Persisting sessions across several servers (also known as session clustering) is a common problem for scaling web applications, and is not specific to PHP. PHP does offer several solutions to handle it, such as the Zend Platform (commercial application server), and Msession (extension).

Eran Galperin
+6  A: 

You could also use a custom session save handler:

http://www.php.net/manual/en/function.session-set-save-handler.php

I haven't ever tried it, but with it you define your own save/read functions, so you can implement a database or a shared nfs backend without the need to install any extensions.

Also Msession, which was suggested by @Eran Galperin, looks very interesting as an alternative to the one I mentioned before.

azkotoki
+1  A: 

The answer to your specific question, what would the problem be, lies in the fact that by default PHP stores its sessions in files on the filesystem. For a single webserver serving requests, this is not a problem because your session data will always be available. But what if you had two load-balanced webservers serving requests?

Imagine hitting the first webserver with a request, which creates your session file on its file system. Then, your next request hits the second webserver. The second webserver will of course not see the session file. To the user, you might log in to a website, and then suddenly be logged out.

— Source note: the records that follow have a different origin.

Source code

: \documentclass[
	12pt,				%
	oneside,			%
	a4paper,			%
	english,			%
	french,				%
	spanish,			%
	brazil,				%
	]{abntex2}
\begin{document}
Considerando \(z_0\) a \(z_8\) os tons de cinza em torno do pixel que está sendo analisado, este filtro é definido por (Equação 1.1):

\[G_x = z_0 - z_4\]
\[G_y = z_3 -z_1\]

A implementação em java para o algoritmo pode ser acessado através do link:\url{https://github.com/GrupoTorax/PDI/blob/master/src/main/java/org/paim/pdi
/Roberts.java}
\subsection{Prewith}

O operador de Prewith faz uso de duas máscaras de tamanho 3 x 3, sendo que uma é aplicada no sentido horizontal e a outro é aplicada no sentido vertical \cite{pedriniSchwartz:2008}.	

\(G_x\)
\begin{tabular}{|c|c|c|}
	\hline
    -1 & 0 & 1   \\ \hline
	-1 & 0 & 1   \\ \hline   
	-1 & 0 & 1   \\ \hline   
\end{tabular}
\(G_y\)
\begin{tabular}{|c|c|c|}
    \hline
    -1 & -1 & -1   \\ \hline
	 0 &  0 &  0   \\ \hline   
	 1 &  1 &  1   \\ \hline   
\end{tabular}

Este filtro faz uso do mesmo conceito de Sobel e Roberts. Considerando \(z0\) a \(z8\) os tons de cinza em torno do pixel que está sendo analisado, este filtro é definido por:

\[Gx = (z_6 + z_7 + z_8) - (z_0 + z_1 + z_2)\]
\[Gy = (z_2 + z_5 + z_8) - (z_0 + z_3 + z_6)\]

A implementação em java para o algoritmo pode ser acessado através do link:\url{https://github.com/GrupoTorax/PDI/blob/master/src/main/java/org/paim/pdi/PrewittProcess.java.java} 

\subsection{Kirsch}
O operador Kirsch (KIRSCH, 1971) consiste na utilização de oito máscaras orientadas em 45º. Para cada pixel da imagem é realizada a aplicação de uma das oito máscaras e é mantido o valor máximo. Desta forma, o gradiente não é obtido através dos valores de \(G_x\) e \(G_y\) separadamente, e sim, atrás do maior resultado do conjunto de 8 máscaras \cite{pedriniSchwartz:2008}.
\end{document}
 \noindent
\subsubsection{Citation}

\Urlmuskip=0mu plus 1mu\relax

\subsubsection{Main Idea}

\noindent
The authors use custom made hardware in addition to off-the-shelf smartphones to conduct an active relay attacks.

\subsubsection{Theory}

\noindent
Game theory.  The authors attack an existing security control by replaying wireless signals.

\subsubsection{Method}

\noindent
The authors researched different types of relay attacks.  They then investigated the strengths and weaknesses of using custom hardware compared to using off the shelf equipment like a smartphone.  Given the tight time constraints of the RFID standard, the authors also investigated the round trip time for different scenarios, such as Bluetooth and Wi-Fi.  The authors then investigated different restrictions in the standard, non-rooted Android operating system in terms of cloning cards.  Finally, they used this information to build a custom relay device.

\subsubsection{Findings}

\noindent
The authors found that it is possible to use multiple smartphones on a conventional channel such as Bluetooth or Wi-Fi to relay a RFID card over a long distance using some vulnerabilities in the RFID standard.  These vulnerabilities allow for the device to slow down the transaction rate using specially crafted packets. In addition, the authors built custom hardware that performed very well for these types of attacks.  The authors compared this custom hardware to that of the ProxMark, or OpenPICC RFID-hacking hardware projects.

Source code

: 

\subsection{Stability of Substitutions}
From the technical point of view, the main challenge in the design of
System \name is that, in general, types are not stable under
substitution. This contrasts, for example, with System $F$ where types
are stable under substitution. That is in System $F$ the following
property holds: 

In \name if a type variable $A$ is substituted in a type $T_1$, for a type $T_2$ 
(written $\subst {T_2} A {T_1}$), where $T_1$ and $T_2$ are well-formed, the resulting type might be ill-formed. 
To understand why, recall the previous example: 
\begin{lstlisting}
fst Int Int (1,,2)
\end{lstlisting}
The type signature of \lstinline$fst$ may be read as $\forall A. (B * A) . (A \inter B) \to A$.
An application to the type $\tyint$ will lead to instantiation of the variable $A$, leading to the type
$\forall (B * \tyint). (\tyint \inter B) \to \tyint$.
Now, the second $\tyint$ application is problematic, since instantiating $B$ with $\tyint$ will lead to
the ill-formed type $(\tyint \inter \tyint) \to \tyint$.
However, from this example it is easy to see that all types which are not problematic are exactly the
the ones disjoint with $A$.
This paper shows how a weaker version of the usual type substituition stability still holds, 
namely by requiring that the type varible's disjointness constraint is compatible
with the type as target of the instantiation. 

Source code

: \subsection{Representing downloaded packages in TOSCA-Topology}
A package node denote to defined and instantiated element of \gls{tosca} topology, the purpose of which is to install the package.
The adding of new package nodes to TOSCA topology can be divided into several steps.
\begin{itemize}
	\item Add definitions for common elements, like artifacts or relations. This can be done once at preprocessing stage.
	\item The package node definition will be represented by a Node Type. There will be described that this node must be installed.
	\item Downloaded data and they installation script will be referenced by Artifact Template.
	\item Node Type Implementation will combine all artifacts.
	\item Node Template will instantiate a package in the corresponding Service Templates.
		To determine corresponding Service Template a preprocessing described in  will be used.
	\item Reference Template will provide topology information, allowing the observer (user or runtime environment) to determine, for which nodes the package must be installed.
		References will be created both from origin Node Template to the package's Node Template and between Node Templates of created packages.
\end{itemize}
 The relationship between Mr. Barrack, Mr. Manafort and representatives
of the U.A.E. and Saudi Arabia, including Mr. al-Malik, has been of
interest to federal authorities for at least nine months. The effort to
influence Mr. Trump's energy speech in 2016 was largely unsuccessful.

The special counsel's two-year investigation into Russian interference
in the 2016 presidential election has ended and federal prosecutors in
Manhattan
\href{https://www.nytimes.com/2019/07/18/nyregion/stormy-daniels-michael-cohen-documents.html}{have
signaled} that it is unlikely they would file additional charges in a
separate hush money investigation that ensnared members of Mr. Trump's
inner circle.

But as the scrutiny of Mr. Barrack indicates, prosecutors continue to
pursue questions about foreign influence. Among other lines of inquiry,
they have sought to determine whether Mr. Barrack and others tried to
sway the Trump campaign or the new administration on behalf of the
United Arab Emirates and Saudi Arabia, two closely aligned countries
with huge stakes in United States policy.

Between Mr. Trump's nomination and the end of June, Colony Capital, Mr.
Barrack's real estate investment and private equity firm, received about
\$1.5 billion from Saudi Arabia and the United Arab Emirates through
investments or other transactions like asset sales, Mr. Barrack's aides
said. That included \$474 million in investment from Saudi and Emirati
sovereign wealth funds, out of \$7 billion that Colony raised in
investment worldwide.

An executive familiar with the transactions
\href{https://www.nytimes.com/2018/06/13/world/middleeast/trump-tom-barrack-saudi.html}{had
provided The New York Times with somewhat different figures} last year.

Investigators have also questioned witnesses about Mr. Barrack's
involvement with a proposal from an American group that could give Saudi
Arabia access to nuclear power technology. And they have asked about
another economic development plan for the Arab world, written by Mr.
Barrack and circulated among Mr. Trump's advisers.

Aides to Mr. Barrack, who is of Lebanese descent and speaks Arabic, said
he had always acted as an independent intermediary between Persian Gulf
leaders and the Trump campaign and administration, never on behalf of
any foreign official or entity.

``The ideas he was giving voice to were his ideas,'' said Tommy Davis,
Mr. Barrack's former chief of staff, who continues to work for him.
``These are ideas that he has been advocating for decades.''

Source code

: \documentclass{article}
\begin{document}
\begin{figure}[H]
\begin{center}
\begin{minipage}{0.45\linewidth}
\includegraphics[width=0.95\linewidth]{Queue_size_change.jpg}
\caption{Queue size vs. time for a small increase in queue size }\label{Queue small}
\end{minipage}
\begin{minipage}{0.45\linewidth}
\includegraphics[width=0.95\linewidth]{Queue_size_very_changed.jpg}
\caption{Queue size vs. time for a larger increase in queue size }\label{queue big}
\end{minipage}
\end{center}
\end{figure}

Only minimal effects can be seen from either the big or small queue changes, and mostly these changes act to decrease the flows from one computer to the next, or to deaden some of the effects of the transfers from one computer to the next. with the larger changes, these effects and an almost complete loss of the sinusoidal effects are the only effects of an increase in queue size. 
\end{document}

This is not a problem specific to PHP, and is very common. The solution is to store session data in some common area. The most common method for this is to store session data either in a database accessible to all web servers, or some shared memory cache server like memcached.

gerard
As @azkotoki mentions below, a shared partition like a NAS-backed NFS mount works well too. The nice thing about this is it doesn't involve code changes. Just symlink the local session directory to NFS.